Among participants with a confidence score above 0.3, mild correlations were observed between the BMAX confidence score and serum levels of SP-D/KL-6. These findings suggest that the BMAX confidence score, along with serum SP-D and KL-6 levels, may reflect the degree of lung fibrosis. Our previous research also demonstrated a significant association between the BMAX confidence score and the extent of fibrotic changes observed on chest radiographs [15]. Additionally, another study reported a significant association between serum SP-D levels and the extent of disease on chest CT in patients with IPF [13]. These findings support our current hypothesis.

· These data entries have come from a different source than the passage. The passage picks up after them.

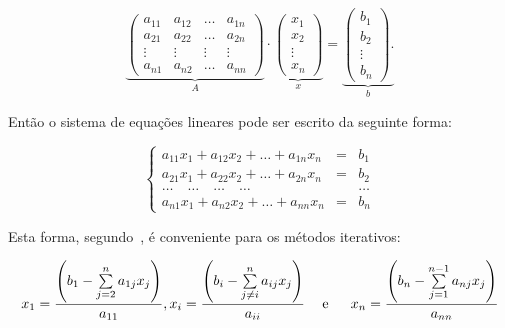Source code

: \documentclass[glenn,refnum,codigo]{Estilo}
\begin{document}
\[
\underbrace{\left(
	\begin{array}{cccccc}
	a_{11} & a_{12} & \ldots & a_{1n} \\
	a_{21} & a_{22} & \ldots &a_{2n}  \\
	\vdots &\vdots  & \vdots &\vdots  \\
	a_{n1}&a_{n2}&\ldots &a_{nn}
	\end{array}
	\right)}_{A} %
\cdot
\underbrace{\left(
	\begin{array}{cccccc}
	x_{1}  \\
	x_{2}  \\
	\vdots \\
	x_{n}
	\end{array}
	\right)}_{x} %
=
\underbrace{\left(
	\begin{array}{cccccc}
	b_{1}\\
	b_{2}\\
	\vdots\\
	b_{n}
	\end{array}
	\right).}_{b} %
\]

Então o sistema de equações lineares pode ser escrito da seguinte forma:

\begin{equation}
\left\{
\begin{array}{ccl}
a_{11}x_1 + a_{12}x_2+ \ldots + a_{1n}x_n & = & b_1    \\
a_{21}x_1 + a_{22}x_2+ \ldots + a_{2n}x_n & = & b_2    \\
\ldots\quad\ldots\quad\ldots\quad\ldots  &   & \ldots \\
a_{n1}x_1+a_{n2}x_2 + \ldots + a_{nn}x_n  & = &b_n
\end{array}
\right.
\end{equation}

Esta forma, segundo~\cite{briggs}, é conveniente para os métodos iterativos:

\begin{equation}\label{mitera}
x_1=\dfrac{\left(b_1-\sum\limits_{j=2}^{n}a_{1j}x_j\right)}{a_{11}},
x_i=\dfrac{\left(b_i-\sum\limits_{j\neq i}^{n} a_{ij}x_j\right)}{a_{ii}} \hspace{1.25em}\hbox{e}\hspace{1.25em}\
x_n=\dfrac{\left(b_n-\sum\limits_{j=1}^{n-1} a_{nj}x_j\right)}{a_{nn}}
\end{equation}
\end{document}
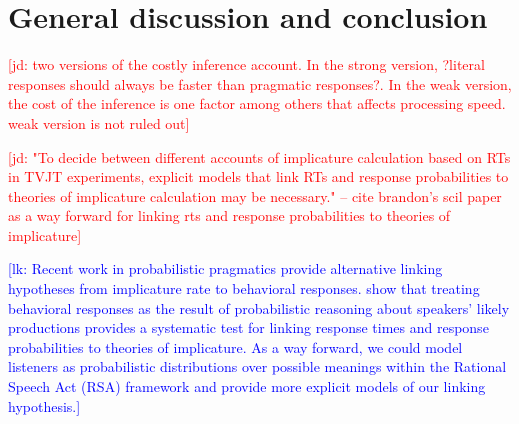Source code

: \documentclass[10pt,letterpaper]{article}
\newcommand{\jd}[1]{\textcolor{Red}{[jd: #1]}}
\newcommand{\lk}[1]{\textcolor{Blue}{[lk: #1]}}
\begin{document}


\section{General discussion and conclusion}

\jd{two versions of the costly inference account. In the strong version, ?literal responses should always be faster than pragmatic responses?. In the weak version, the cost of the inference is one factor among others that affects processing speed. weak version is not ruled out}

\jd{"To decide between different accounts of implicature calculation based on RTs in TVJT experiments, explicit models that link RTs and response probabilities to theories of implicature calculation may be necessary." -- cite brandon's scil paper as a way forward for linking rts and response probabilities to theories of implicature}

\lk{Recent work in probabilistic pragmatics provide alternative linking hypotheses from implicature rate to behavioral responses. \citeA{Waldon2020} show that treating behavioral responses as the result of probabilistic reasoning about speakers’ likely productions provides a systematic test for linking response times and response probabilities to theories of implicature. As a way forward, we could model listeners as probabilistic distributions over possible meanings within the Rational Speech Act (RSA) framework and provide more explicit models of our linking hypothesis.}
\end{document}
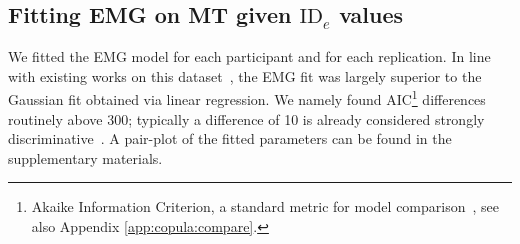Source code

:\documentclass[acmlarge, manuscript,review]{acmart}
\newcommand{\ide}{\ensuremath{{\text{ID}_e}}\xspace}
\begin{document}

\subsection{Fitting EMG on MT given \ide values \label{subs:jgp:emg}}
We fitted the EMG model for each participant and for each replication. In line with existing works on this dataset~\cite{gori2018these,zhao2022}, the EMG fit was largely superior to the Gaussian fit obtained via linear regression. We namely found AIC\footnote{Akaike Information Criterion, a standard metric for model comparison~\cite{anderson2004}, see also Appendix \ref{app:copula:compare}.} differences routinely above 300; typically a difference of 10 is already considered strongly discriminative~\cite{anderson2004}. A pair-plot of the fitted parameters can be found in the supplementary materials.

\end{document}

This study has several limitations. First, the relatively small CT subset and the limited number of CT-identified lung fibrosis cases may restrict the generalizability of the findings. Thus, future studies should have a larger proportion of CT-evaluated participants to validate the effectiveness of this screening strategy. Second, not all individuals with elevated serum biomarker levels underwent chest CT, which may have introduced selection bias. Third, whether early lung fibrosis detected by this screening can serve as a predictor of progression to clinically significant ILD remains uncertain. Hence, a longitudinal study is warranted to confirm this. Fourth, since the detection performance of BMAX was evaluated primarily in participants with elevated biomarker levels, it remains uncertain whether BMAX would demonstrate similar accuracy in individuals without such elevations. Moreover, serum SP-D and KL-6 levels are generally elevated in fibrosing ILD; however, the positivity rate and degree of elevation vary depending on ILD subtypes [23–26], and screening using these two biomarkers might not have identified all lung fibrosis cases. Fifth, although most patients with a known ILD diagnosis may not routinely undergo chest radiography as part of health checkups, there were no restrictions preventing such individuals from participating. Therefore, a few patients who had a prior diagnosis of ILD—such as the one case described in the results—might have been included in this study. Finally, most chest CT scans performed during the second screening did not use sub-1.5 mm slice thickness, which is the recommended standard for evaluating ILA [17]. This may have influenced the accuracy of lung fibrosis assessment.
Conclusions
Serum SP-6 and KL-6 may serve as suitable screening tools for detecting lung fibrosis during health checkups due to their high sensitivities and reasonable positivity rates. BMAX also shows promise as a standalone screening method for identifying lung fibrosis on chest radiographs.